No aspecto das plataformas privadas, Marsiglia destaca que, apesar de serem empresas privadas, essas plataformas têm um papel público importante, pois garantem a circulação de opiniões e a liberdade de expressão de milhares de pessoas. Portanto, a suspensão de uma plataforma como a Rumble seria desproporcional, visto que ainda existem alternativas para garantir a liberdade de expressão. E novamente, ele reflete que as ordens para suspensão da plataforma não estavam devidamente fundamentadas no trâmite legal, o que, em sua opinião, configura mais uma ilegalidade.

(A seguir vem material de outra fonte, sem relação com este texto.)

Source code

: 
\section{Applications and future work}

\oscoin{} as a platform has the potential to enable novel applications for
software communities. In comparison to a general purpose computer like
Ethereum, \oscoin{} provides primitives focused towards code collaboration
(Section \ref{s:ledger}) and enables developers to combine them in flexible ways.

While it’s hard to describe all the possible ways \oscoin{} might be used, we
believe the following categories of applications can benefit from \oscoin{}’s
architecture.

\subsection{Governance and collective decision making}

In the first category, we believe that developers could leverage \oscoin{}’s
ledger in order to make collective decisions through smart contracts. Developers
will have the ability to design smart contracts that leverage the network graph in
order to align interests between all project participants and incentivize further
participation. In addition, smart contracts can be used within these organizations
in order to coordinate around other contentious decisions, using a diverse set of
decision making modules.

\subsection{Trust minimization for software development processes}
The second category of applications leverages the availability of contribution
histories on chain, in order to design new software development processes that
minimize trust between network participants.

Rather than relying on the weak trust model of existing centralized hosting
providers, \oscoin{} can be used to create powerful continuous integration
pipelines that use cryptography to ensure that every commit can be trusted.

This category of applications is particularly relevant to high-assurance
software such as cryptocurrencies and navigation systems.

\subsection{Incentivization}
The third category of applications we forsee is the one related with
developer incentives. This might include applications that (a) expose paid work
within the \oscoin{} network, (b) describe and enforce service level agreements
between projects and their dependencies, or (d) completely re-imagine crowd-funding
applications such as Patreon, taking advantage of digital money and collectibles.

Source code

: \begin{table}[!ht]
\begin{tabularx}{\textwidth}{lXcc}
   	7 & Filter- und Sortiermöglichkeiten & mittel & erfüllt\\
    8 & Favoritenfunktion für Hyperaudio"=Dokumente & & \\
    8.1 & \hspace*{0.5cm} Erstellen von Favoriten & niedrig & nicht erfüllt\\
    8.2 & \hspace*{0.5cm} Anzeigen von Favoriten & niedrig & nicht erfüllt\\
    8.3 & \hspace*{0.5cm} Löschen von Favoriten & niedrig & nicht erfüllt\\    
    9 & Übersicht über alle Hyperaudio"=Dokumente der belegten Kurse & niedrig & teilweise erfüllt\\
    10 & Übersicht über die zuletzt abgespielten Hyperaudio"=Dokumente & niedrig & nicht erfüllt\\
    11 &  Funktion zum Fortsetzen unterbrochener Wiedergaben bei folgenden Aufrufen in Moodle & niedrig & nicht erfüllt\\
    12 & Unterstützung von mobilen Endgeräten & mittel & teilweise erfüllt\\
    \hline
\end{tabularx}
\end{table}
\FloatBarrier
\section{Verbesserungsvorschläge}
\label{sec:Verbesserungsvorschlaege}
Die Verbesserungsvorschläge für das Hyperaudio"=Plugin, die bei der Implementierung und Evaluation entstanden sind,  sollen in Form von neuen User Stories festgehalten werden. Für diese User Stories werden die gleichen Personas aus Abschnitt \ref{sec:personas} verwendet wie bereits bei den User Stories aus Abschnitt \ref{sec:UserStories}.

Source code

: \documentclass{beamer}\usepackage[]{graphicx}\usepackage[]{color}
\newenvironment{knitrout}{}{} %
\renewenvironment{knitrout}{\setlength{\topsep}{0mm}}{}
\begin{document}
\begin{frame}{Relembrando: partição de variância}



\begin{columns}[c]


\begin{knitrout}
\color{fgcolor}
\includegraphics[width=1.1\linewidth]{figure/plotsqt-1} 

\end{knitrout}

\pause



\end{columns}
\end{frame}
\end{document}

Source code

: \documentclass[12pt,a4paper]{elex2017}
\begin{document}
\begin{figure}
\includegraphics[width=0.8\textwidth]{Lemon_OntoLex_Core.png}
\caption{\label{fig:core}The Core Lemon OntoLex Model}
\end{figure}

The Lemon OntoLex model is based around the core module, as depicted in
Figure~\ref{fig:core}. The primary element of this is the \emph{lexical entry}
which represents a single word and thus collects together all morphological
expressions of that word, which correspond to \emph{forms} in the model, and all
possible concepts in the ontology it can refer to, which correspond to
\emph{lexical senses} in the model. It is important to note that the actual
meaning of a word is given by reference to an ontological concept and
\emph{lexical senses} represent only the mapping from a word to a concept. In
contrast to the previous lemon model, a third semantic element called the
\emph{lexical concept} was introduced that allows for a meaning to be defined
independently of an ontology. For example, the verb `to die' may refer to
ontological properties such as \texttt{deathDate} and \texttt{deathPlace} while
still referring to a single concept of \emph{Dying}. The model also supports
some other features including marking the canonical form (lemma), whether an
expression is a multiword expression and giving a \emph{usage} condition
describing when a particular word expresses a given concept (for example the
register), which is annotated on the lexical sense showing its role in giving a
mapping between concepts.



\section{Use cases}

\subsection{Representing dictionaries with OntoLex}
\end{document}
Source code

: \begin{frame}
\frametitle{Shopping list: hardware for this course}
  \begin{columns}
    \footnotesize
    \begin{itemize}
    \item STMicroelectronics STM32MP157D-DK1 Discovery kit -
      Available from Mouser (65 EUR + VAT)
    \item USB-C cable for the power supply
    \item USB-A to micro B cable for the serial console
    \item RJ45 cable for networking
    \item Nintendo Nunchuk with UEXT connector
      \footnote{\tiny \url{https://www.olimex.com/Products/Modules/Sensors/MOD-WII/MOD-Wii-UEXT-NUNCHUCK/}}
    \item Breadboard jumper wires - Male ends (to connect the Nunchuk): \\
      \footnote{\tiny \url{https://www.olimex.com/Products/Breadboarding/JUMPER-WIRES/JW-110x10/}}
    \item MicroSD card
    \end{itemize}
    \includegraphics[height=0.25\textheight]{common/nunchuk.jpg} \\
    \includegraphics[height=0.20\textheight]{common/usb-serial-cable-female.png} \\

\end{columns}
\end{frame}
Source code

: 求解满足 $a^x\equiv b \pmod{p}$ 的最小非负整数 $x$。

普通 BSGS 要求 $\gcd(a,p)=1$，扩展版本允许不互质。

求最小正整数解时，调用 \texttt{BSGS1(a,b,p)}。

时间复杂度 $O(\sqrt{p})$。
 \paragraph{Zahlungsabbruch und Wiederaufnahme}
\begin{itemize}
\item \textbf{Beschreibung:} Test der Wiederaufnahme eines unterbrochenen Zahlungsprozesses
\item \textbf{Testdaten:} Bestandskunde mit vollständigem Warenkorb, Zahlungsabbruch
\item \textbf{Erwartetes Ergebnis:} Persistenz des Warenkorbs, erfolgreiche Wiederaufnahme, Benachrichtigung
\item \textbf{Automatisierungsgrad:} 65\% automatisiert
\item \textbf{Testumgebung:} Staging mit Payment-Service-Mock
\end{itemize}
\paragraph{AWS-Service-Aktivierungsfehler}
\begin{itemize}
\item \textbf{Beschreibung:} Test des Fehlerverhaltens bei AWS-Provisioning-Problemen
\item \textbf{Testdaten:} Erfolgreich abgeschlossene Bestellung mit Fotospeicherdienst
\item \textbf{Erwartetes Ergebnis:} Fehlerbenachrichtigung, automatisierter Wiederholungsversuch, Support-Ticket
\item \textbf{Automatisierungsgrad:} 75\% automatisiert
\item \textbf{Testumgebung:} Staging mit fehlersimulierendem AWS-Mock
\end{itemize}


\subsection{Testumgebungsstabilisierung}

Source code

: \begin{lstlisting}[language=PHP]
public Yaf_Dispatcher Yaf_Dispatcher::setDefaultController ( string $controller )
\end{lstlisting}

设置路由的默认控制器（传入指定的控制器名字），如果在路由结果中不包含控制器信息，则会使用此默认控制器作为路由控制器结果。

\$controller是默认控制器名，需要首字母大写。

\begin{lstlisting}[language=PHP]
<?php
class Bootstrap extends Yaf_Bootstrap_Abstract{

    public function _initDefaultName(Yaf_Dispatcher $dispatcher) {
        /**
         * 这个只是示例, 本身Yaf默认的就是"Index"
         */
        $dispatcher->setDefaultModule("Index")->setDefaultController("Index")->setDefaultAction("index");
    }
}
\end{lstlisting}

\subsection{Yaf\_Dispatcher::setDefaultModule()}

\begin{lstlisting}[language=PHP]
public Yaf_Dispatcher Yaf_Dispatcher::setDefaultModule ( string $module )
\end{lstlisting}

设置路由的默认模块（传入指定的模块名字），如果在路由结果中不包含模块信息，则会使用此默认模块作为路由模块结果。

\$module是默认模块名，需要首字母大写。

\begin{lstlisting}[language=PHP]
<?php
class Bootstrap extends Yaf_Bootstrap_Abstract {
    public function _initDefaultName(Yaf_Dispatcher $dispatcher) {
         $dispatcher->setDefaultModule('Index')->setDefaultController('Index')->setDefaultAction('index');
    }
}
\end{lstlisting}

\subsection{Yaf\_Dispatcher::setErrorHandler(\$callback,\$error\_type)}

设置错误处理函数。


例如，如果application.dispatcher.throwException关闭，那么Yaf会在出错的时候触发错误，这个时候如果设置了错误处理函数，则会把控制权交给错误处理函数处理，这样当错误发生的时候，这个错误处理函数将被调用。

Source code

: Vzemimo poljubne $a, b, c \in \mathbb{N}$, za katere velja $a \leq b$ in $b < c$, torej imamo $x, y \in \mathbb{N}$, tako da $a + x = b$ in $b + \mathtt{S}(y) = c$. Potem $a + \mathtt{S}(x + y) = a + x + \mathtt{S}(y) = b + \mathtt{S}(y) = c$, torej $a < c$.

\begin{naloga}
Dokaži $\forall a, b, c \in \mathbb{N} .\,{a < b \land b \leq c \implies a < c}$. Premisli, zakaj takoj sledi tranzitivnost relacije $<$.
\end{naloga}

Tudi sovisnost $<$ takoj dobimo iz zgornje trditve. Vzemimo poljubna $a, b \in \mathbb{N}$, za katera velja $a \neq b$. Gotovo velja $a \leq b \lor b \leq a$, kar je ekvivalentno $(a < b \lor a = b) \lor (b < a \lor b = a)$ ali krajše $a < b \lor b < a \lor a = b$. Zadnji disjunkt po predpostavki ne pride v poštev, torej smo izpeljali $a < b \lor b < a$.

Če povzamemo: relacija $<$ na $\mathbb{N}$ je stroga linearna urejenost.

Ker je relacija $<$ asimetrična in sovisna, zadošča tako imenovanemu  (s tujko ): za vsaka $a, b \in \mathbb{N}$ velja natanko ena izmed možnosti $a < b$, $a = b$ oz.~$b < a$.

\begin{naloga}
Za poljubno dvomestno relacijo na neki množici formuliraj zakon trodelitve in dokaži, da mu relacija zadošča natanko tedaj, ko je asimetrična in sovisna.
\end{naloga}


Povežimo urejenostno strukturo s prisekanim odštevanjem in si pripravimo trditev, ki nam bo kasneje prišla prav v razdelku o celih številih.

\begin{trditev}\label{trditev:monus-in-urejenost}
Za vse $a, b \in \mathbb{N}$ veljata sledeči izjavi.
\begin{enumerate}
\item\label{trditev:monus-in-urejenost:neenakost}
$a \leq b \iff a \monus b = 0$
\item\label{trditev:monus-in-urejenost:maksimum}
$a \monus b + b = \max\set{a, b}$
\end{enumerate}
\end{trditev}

Outro ponto crucial abordado por Marsiglia diz respeito ao conceito de crime de desobediência. Moraes alegou que a Rumble teria cometido esse crime ao desobedecer a ordem de bloquear o perfil de Allan dos Santos. No entanto, segundo o jurista, o crime de desobediência só pode ser configurado quando o descumprimento da ordem não resulta em uma sanção específica. Marsiglia cita o artigo 774, IV do Código de Processo Civil (CPC), que determina que, no caso de descumprimento de uma ordem, a única sanção prevista é a aplicação de multa, e não a suspensão da plataforma, como decidiu o ministro.
Moraes também justificou sua decisão com base em uma suposta incitação de ódio contra o STF por parte do dono da Rumble, o que teria reforçado sua decisão de suspender a plataforma. Porém, o jurista refuta esse argumento, pois não existe no ordenamento jurídico brasileiro um tipo penal específico para incitação de ódio contra uma instituição como o STF, tornando essa alegação inválida.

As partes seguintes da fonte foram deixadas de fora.